◆ INSTRUCTIONS TO FOLLOW ◆
Filter this data down to the lines that hold "subsection", and copy them.

◆ DATA TO PROCESS ◆
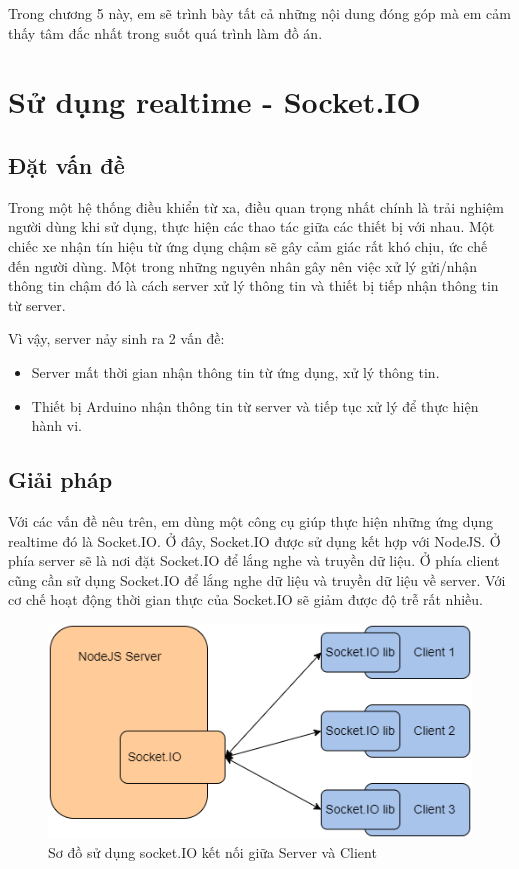 \documentclass[../DoAn.tex]{subfiles}
\begin{document}
Trong chương 5 này, em sẽ trình bày tất cả những nội dung đóng góp mà em cảm thấy tâm đắc nhất trong suốt quá trình làm đồ án.

\section{Sử dụng realtime - Socket.IO}
\subsection{Đặt vấn đề}

Trong một hệ thống điều khiển từ xa, điều quan trọng nhất chính là trải nghiệm người dùng khi sử dụng, thực hiện các thao tác giữa các thiết bị với nhau. Một chiếc xe nhận tín hiệu từ ứng dụng chậm sẽ gây cảm giác rất khó chịu, ức chế đến người dùng. Một trong những nguyên nhân gây nên việc xử lý gửi/nhận thông tin chậm đó là cách server xử lý thông tin và thiết bị tiếp nhận thông tin từ server.

Vì vậy, server nảy sinh ra 2 vấn đề:
\begin{itemize}
    \item Server mất thời gian nhận thông tin từ ứng dụng, xử lý thông tin.
    \item Thiết bị Arduino nhận thông tin từ server và tiếp tục xử lý để thực hiện hành vi.
\end{itemize}

\subsection{Giải pháp}
Với các vấn đề nêu trên, em dùng một công cụ giúp thực hiện những ứng dụng realtime đó là Socket.IO. Ở đây, Socket.IO được sử dụng kết hợp với NodeJS. Ở phía server sẽ là nơi đặt Socket.IO để lắng nghe và truyền dữ liệu. Ở phía client cũng cần sử dụng Socket.IO để lắng nghe dữ liệu và truyền dữ liệu về server. Với cơ chế hoạt động thời gian thực của Socket.IO sẽ giảm được độ trễ rất nhiều.

\begin{figure}[H]
    \centering
    \includegraphics[scale = 0.75]{Hinhve/socketio.png}
    \caption{Sơ đồ sử dụng socket.IO kết nối giữa Server và Client}
    \label{fig:Fig0}
\end{figure}
\end{document}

◆ EXPECTED ANSWER ◆
\subsection{Đặt vấn đề}
\subsection{Giải pháp}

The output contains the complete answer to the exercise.